WMU prayers touch Lesotho as 750 pray to receive Christ
By Susan Mires
Contributing Writer
March 10, 2005
JEFFERSON CITY — Benny Jackson knew something extraordinary was going on.
A Southern Baptist evangelist, Jackson has led revivals in 30 countries, but he’d never encountered anything like what happened in Lesotho last fall.
“We just had people make decisions in every home,” Jackson said. “The first five houses my wife and I went to, we got to lead people to the Lord.”
It wasn’t until he returned home that Jackson pieced together the spiritual forces at work. Catching up on his mail, he read about the Missouri Women’s Missionary Union (WMU) prayer rally “Lift up Lesotho.”
On Nov. 13, more than 150 people gathered in Jefferson City to pray for the lost people of Lesotho and the missionaries serving there. They were unaware that the day before, Jackson and a team of eight others had departed for Bethlehem, Lesotho. Working with missionaries David and Carla Bickers, they witnessed door to door and led crusades where more than 750 people made decisions for Christ.
“I’d never encountered that kind of response,” Jackson said. “I knew there had to be direct connection to those women praying.”
Barbara Popp, missionary advocate for the MWMU, was equally amazed.
“It’s something to think about all those years we prayed,” she said.
Missouri’s WMU members began praying for Lesotho in 1987. Popp has kept in touch with all the International Mission Board missionaries who have served in the tiny, mountainous African country and worked on coordinating the prayer rally for nearly a year. Special guests at the event were Wes and Beth Gestring, who currently serve in Lesotho. The group presented a new prayer book to the Gestrings to carry back across the Atlantic Ocean.
“It was a really touching time,” Popp said. “We had a great time.”
Lesotho has been a difficult field, she said. The landlocked country is completely surrounded by South Africa and very poor. Besides hunger, AIDS is a severe health problem. The country is traditionally Catholic, but most people do not have a personal relationship with Christ and some practice ancestor worship and witchcraft.
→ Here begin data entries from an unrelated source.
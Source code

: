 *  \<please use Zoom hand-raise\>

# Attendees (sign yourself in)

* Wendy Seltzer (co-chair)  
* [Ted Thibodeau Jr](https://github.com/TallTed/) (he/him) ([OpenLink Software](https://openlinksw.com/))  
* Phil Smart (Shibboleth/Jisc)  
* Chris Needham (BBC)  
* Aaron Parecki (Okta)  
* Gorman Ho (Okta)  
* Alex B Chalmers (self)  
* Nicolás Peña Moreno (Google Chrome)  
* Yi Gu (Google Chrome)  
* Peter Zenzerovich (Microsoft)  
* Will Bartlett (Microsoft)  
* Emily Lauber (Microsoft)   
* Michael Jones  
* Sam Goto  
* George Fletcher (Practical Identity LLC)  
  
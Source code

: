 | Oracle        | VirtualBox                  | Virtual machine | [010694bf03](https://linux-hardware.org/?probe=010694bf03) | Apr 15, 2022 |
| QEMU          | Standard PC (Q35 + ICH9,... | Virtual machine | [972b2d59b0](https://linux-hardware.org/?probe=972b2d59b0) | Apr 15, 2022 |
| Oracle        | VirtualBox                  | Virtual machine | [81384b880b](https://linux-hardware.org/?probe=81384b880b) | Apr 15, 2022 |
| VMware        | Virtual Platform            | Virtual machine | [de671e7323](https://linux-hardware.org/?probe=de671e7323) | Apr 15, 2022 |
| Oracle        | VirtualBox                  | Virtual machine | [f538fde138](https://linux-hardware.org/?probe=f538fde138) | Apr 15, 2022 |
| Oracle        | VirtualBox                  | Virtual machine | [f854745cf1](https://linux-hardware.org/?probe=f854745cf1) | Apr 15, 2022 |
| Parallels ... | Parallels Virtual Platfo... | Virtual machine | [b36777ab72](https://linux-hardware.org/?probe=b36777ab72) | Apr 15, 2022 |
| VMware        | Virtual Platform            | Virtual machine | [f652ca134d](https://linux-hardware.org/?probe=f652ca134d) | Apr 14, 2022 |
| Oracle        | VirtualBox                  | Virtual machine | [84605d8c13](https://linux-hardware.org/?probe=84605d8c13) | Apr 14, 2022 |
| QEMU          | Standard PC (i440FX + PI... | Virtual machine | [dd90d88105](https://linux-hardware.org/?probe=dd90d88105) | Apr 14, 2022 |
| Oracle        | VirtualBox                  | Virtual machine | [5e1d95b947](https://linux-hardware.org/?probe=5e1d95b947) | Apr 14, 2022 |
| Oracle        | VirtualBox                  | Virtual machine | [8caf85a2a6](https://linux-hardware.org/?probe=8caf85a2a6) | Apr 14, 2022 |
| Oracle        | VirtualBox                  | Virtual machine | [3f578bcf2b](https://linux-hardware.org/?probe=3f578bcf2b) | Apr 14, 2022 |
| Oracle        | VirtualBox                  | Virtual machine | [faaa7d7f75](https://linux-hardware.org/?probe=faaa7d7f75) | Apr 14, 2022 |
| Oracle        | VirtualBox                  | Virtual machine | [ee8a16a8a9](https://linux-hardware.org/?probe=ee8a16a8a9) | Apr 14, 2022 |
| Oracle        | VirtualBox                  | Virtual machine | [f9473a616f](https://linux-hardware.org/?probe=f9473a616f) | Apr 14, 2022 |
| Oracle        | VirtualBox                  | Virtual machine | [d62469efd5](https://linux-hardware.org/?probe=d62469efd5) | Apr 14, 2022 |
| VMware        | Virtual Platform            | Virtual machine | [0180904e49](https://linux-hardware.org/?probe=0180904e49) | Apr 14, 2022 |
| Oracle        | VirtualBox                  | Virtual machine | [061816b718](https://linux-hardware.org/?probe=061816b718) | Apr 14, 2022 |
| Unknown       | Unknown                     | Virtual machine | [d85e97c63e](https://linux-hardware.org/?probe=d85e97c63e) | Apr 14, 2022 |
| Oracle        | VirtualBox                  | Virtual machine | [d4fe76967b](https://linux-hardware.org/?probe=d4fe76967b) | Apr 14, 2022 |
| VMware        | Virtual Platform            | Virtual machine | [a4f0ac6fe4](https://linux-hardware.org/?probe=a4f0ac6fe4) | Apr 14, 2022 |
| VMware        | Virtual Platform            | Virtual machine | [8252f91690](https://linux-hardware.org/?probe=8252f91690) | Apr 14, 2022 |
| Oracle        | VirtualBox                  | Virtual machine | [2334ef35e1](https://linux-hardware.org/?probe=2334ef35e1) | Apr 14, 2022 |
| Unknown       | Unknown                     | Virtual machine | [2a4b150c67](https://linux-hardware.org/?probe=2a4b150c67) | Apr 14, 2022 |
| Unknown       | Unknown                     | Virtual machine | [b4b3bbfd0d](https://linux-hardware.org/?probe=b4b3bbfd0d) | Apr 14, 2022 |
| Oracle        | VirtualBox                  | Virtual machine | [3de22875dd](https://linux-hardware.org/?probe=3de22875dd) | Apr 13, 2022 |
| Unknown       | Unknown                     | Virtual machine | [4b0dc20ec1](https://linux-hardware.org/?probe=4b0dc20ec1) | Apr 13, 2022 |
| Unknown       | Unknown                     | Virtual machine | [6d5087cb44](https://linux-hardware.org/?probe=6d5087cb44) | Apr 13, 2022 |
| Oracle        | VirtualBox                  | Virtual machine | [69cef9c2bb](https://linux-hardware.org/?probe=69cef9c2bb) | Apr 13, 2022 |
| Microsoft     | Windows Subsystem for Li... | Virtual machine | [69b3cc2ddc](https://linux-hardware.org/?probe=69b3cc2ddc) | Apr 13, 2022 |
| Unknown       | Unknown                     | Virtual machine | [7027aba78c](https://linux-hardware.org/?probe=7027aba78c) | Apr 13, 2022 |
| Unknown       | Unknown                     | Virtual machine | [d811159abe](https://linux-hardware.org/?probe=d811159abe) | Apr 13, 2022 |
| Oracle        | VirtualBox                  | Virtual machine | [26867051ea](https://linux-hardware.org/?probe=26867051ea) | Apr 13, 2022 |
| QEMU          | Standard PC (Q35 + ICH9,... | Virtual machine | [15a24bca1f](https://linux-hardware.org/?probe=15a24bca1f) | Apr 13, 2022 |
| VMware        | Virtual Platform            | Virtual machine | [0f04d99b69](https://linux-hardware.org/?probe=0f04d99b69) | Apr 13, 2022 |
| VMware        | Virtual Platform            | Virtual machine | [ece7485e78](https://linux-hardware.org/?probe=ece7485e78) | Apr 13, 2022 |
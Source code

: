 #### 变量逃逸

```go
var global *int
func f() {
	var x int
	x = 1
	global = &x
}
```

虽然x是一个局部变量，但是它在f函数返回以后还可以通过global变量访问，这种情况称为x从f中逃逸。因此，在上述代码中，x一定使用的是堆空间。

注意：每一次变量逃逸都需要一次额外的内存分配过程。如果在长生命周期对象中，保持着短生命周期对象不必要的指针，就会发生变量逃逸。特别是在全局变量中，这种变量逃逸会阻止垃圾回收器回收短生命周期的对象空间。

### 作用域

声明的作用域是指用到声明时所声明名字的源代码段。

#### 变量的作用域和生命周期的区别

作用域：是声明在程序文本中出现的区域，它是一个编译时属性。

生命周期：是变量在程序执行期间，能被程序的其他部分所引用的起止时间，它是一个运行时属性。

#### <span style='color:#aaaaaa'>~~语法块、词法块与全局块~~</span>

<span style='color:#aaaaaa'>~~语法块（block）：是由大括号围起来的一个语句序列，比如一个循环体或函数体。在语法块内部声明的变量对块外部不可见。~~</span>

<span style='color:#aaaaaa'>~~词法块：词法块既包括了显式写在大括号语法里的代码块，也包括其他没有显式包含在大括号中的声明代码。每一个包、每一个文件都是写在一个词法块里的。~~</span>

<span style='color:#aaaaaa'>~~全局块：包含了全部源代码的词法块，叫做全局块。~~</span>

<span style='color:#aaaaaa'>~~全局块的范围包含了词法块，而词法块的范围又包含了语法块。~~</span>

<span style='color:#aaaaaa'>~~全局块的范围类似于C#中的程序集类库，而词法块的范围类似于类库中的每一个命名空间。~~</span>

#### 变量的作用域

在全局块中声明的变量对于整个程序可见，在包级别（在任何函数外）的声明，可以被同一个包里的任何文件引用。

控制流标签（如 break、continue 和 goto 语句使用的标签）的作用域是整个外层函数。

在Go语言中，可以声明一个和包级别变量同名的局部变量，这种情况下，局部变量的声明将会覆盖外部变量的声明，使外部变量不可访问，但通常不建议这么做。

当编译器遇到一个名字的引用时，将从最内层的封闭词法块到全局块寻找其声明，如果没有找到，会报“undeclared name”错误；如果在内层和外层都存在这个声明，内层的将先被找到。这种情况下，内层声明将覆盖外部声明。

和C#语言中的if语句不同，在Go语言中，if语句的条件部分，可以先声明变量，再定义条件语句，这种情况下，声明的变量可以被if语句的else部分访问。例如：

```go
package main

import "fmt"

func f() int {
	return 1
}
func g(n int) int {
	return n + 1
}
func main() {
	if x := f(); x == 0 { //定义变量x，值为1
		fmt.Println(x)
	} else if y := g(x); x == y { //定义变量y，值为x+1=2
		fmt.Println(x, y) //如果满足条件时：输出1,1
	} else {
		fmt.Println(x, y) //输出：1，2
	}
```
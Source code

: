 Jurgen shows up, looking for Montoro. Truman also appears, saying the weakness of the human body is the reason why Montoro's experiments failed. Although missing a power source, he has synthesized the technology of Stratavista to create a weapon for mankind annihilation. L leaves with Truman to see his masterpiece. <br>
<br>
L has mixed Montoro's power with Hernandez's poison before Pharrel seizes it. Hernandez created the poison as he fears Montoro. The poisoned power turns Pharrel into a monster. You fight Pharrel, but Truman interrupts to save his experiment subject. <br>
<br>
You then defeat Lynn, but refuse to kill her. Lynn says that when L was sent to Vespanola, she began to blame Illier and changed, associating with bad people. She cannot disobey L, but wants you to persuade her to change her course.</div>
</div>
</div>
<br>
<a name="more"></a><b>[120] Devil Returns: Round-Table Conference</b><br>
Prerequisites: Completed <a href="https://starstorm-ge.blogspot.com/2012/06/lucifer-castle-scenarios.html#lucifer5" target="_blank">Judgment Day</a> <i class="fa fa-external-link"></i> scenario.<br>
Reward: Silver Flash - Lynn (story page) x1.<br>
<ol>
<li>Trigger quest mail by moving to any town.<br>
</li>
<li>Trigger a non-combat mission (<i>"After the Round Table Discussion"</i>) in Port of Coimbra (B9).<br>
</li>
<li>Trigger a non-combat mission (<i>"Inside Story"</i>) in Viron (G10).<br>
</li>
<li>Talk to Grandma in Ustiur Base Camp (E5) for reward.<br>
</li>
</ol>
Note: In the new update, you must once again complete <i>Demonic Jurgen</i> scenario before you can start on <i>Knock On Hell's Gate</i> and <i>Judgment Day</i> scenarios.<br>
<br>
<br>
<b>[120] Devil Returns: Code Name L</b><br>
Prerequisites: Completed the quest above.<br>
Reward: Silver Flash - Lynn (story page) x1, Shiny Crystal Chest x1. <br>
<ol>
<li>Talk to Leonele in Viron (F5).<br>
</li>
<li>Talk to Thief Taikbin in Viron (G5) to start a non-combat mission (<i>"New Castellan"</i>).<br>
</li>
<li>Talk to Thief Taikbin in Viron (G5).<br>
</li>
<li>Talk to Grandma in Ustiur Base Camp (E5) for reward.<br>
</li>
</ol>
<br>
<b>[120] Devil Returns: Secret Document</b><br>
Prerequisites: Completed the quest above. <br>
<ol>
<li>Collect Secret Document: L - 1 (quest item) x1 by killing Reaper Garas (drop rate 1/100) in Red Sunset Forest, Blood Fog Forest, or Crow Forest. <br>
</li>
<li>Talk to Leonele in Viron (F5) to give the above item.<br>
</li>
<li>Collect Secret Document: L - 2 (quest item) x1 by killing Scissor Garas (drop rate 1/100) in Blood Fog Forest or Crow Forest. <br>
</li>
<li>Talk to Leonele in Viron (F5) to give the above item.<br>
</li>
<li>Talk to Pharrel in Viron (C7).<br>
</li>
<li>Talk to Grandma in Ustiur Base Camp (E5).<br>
In 2001, Popp and her husband traveled to Lesotho. She said it is her calling to lift up the missionaries in prayer and to lead others to do the same.
“We’re always concerned about the missionaries’ health. There are a lot of safety issues for them,” Popp said. “We try to share those things so people can pray intelligently.”
Jackson knew the Bickers through his church in Memphis, Tenn. During the trip, Nov. 12-23, they stayed in Bethlehem and went out to share the Gospel in the townships of Paul Roux and Bohlokong where thousands of people live close together in tiny homes. The group also held meetings in the local community buildings.
“We just had all kinds of open reception,” Jackson said.
It’s no coincidence, he noted, that the WMU was praying at the same time; he said it gave him chills
“Never give up on prayer. We never know when God is going to answer,” Jackson said.
The church leadership is stronger than ever in some of the townships, Jackson said. Popp said they have been praying for the Lesotho church, which does not have strong leadership, partly because members cannot afford to pay their pastors. With more than 750 new converts, the revival was overwhelming to the missionaries and lay leaders, Jackson said.
“We just praise the Lord for it,” he said. He also has a message for the MWMU. “And I just wanted to thank them for praying.”